** Opening Supplied material block **

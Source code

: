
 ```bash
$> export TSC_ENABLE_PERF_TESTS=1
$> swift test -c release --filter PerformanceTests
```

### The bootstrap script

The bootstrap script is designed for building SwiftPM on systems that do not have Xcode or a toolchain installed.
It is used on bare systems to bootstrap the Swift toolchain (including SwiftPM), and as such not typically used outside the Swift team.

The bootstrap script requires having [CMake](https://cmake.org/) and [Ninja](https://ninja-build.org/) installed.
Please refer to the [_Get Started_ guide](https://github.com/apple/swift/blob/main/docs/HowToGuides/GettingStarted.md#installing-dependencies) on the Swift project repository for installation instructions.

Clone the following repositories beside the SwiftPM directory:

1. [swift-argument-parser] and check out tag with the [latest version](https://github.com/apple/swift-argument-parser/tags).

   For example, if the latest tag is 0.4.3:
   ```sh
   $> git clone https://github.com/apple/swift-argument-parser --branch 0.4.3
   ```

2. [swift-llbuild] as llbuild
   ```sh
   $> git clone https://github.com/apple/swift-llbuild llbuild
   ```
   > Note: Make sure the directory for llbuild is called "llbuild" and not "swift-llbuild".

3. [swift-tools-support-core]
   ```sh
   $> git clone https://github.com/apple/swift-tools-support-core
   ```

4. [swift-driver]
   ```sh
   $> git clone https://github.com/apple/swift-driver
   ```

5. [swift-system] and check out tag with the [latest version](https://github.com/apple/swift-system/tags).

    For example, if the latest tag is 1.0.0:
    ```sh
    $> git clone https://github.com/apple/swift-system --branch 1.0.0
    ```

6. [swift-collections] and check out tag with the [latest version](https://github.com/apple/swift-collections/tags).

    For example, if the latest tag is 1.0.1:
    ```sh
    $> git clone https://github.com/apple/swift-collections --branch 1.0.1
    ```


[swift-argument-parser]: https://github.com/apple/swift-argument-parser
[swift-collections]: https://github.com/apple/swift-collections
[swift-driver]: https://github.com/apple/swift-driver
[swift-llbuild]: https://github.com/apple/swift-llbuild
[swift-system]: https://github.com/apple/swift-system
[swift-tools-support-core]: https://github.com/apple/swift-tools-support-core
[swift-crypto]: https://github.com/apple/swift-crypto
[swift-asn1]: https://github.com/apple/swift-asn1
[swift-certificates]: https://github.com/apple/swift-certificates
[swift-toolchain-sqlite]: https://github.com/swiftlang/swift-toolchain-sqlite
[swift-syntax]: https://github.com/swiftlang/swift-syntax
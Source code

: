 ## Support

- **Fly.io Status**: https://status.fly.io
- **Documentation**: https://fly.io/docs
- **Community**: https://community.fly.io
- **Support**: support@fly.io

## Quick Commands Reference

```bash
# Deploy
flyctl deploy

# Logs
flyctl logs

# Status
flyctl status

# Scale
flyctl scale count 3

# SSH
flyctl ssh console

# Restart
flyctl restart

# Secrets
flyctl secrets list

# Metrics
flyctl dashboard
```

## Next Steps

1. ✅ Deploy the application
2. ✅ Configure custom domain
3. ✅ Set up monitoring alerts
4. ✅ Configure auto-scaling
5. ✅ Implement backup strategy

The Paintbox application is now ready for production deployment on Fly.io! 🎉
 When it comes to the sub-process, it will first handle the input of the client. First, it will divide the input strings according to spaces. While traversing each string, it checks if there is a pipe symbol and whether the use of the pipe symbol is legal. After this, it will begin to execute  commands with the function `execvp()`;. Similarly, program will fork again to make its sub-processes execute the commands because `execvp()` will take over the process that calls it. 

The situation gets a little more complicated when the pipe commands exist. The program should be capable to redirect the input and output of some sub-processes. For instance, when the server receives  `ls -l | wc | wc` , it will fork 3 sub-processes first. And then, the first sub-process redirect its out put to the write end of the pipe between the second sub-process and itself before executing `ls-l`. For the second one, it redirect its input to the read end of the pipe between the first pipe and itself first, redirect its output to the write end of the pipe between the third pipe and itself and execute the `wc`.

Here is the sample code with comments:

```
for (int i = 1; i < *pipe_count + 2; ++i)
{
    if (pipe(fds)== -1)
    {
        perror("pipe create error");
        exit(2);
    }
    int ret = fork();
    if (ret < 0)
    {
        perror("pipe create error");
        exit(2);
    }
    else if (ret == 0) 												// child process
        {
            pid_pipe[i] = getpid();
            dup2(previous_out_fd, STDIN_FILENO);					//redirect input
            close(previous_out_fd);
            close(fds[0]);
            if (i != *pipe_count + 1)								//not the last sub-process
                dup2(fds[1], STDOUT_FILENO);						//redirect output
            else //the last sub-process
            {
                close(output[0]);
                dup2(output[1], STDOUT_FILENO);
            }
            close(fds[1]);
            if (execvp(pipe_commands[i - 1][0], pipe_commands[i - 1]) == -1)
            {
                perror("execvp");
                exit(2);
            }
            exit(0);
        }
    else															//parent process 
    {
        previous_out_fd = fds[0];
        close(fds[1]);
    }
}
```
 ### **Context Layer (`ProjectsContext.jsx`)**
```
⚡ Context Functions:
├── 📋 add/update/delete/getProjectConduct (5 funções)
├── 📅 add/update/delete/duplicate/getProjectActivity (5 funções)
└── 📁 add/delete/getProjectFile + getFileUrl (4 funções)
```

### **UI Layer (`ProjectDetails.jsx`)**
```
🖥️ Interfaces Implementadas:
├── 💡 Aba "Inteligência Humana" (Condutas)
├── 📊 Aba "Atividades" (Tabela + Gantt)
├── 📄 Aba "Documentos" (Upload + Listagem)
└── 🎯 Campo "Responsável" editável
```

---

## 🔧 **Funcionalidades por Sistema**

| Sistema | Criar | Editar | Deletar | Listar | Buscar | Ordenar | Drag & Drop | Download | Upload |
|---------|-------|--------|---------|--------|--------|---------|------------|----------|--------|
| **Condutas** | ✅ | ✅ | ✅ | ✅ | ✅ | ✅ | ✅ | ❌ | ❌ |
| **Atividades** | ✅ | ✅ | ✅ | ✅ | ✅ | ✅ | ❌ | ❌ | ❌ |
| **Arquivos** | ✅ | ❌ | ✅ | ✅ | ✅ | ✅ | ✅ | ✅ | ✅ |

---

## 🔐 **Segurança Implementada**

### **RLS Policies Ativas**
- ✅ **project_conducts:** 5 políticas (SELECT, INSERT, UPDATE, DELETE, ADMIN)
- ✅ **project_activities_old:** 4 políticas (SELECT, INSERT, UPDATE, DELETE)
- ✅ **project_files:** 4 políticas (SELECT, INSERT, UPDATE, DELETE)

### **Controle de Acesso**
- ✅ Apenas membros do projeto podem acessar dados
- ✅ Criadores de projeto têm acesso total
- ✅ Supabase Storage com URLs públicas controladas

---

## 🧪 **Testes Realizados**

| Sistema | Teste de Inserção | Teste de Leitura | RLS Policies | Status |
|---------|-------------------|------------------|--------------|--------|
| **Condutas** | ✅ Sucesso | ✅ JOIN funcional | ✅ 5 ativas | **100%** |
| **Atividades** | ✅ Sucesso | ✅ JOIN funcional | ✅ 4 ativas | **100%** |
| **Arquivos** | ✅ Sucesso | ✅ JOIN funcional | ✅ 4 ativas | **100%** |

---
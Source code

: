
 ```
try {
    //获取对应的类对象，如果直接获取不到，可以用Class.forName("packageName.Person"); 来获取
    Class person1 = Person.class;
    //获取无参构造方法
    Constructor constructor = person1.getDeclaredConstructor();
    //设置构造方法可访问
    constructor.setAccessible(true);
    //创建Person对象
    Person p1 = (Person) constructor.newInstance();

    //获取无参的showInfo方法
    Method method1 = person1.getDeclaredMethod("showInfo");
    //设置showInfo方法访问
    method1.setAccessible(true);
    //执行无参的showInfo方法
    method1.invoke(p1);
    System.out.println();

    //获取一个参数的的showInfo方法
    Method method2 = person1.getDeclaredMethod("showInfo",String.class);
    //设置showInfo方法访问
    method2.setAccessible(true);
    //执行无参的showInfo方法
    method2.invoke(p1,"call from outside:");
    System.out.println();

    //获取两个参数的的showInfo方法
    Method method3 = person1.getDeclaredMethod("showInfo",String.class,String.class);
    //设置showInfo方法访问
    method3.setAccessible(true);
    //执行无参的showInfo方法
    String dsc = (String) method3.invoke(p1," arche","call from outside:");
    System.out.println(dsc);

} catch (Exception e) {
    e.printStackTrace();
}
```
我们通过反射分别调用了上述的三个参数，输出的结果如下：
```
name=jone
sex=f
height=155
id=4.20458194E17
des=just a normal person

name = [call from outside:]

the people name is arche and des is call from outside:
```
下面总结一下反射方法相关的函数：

** Closing Supplied material block **

About this task:
Only lines holding the word "Upload" belong in the answer; copy all of them from the records.

Response to the task:
├── 📄 Aba "Documentos" (Upload + Listagem)
| Sistema | Criar | Editar | Deletar | Listar | Buscar | Ordenar | Drag & Drop | Download | Upload |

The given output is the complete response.